Record set
________________

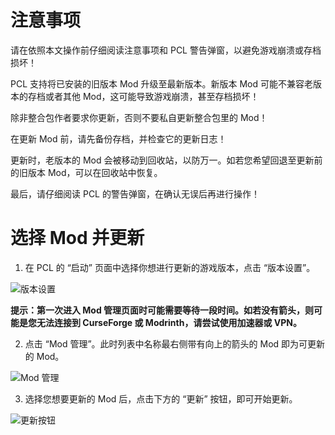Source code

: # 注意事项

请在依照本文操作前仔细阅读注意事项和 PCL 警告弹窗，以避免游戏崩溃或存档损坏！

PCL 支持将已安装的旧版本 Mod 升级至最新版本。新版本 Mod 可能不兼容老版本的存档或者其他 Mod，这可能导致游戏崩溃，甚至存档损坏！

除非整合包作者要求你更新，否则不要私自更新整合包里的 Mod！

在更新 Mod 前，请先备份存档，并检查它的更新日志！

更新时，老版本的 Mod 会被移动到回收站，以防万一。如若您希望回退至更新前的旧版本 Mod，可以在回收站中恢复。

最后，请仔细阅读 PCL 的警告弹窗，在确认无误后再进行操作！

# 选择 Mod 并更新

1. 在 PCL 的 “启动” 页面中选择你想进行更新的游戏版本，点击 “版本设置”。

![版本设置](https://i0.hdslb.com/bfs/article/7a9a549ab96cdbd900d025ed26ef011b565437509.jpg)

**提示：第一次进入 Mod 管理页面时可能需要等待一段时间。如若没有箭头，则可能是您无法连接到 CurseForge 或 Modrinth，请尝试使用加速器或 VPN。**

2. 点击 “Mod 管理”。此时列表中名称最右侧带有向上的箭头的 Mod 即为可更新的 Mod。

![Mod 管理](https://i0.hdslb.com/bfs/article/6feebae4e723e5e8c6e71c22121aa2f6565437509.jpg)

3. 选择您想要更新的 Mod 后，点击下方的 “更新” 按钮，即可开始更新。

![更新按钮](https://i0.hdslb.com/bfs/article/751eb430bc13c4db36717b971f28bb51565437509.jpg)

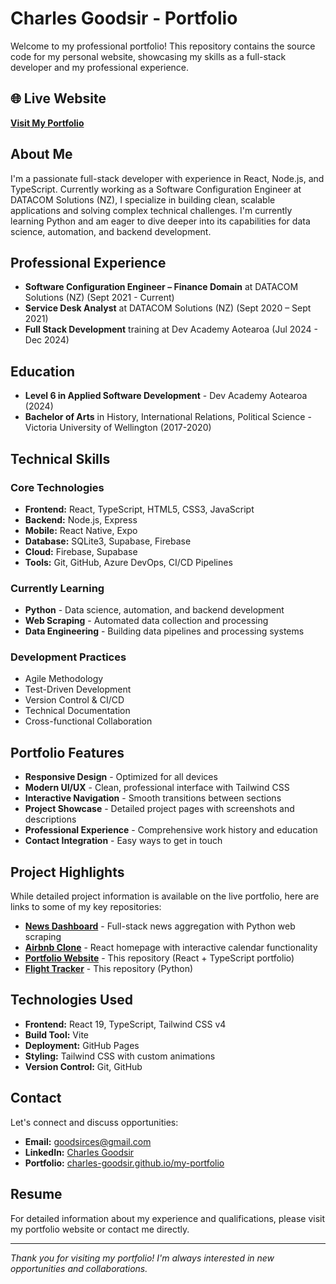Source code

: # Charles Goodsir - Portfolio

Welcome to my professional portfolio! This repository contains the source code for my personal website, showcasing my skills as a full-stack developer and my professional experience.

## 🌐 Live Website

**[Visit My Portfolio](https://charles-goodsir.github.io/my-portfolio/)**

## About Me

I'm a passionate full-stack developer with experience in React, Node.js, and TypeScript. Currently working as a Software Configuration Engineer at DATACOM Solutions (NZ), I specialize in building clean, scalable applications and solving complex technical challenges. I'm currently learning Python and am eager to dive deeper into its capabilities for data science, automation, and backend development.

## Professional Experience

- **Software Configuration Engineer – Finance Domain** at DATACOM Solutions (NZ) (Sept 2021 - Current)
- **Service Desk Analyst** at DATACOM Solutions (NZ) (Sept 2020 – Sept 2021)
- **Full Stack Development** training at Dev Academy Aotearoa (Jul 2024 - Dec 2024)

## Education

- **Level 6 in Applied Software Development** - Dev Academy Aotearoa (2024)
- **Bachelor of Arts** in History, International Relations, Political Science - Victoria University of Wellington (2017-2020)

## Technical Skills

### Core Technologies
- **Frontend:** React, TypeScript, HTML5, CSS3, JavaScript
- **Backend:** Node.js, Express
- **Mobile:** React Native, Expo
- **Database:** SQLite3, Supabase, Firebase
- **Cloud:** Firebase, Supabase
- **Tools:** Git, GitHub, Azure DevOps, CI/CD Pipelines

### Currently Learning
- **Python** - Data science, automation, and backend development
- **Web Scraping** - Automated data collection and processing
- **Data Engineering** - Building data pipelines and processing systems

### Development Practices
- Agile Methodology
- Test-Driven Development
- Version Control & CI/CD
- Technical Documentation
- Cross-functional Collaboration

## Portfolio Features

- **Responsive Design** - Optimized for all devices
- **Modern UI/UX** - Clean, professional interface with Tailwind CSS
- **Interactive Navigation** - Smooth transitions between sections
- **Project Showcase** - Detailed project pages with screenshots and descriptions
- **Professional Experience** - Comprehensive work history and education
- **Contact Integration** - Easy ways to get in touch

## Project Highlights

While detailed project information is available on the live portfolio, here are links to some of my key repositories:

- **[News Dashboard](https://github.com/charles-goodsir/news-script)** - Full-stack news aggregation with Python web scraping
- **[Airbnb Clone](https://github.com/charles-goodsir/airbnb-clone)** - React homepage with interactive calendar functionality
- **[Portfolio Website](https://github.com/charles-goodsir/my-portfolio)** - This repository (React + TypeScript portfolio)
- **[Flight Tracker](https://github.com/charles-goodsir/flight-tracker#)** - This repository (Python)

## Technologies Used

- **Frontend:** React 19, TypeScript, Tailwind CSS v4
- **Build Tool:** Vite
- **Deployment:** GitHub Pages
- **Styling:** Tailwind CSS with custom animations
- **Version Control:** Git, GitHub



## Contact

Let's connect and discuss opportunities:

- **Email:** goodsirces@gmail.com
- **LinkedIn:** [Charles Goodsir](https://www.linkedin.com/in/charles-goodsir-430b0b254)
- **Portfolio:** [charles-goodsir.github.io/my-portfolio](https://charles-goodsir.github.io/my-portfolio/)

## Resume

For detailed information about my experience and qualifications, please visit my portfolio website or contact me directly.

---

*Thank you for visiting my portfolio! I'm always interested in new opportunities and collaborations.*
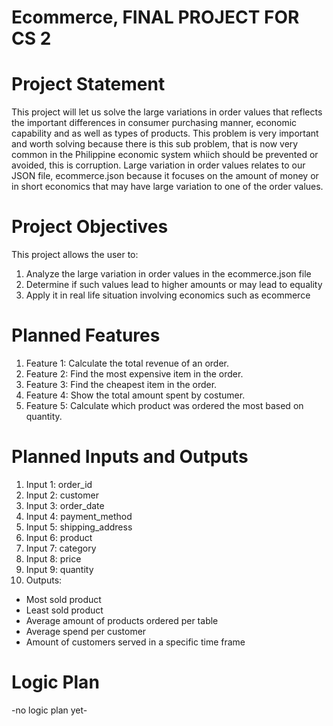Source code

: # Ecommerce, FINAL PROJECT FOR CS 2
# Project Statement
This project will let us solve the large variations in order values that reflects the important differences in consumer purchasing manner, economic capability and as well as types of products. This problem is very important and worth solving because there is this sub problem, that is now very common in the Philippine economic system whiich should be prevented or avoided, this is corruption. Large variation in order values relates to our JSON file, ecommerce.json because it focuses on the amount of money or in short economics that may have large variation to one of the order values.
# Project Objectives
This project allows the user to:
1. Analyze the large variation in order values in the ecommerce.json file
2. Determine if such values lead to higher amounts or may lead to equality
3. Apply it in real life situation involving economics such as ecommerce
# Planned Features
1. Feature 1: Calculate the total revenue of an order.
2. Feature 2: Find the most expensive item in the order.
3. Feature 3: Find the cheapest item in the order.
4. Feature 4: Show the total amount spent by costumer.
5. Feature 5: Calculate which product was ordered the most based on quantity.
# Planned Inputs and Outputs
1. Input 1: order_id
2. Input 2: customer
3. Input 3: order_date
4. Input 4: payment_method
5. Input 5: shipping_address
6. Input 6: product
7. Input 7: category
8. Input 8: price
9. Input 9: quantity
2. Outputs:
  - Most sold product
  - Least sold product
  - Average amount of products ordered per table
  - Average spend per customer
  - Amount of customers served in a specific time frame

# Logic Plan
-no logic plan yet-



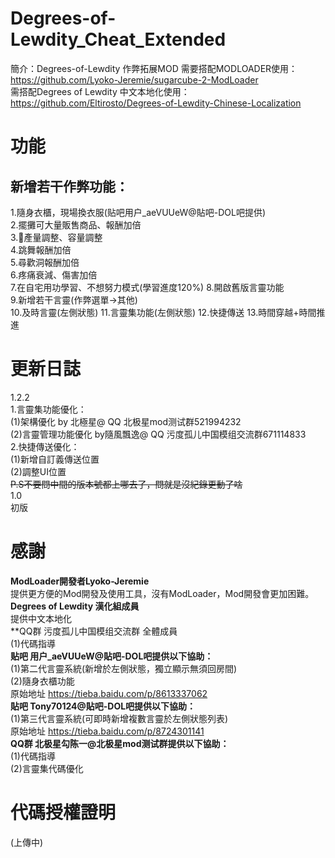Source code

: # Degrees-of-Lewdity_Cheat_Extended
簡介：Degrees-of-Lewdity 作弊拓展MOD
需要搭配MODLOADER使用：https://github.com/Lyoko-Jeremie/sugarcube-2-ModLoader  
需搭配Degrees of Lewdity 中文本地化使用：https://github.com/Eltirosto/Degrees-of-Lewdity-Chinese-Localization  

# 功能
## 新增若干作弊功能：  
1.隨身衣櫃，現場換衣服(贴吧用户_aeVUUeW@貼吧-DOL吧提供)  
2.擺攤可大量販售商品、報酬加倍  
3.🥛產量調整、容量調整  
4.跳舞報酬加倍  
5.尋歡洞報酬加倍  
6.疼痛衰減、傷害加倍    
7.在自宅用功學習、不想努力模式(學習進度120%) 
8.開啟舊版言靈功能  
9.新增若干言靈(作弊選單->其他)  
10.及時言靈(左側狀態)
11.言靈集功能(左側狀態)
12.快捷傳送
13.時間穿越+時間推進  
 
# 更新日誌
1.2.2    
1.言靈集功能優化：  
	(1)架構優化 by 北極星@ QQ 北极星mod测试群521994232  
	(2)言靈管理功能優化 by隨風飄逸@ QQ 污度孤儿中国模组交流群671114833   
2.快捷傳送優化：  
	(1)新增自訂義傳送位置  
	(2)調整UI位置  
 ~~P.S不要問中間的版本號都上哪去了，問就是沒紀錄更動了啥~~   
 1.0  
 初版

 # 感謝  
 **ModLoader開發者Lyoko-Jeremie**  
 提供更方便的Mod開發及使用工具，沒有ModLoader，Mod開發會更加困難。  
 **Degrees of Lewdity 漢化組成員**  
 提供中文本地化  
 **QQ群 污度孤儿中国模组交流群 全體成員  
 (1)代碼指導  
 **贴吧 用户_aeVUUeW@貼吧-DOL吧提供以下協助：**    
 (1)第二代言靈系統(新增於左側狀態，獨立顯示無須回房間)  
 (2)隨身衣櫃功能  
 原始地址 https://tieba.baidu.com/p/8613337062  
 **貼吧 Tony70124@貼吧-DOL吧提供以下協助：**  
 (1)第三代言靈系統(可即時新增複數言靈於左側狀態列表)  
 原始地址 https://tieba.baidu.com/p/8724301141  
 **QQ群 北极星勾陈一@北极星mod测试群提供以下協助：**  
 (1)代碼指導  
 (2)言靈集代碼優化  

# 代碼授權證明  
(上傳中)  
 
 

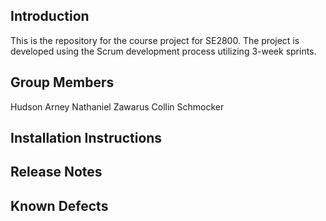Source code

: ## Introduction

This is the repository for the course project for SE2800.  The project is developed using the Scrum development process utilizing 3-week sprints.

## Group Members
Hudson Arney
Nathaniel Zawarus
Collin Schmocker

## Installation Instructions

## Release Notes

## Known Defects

________________

Exercise
Every line that contains the string "Jeremie" should be copied from the entries.

Reply to the exercise
需要搭配MODLOADER使用：https://github.com/Lyoko-Jeremie/sugarcube-2-ModLoader  
 **ModLoader開發者Lyoko-Jeremie**  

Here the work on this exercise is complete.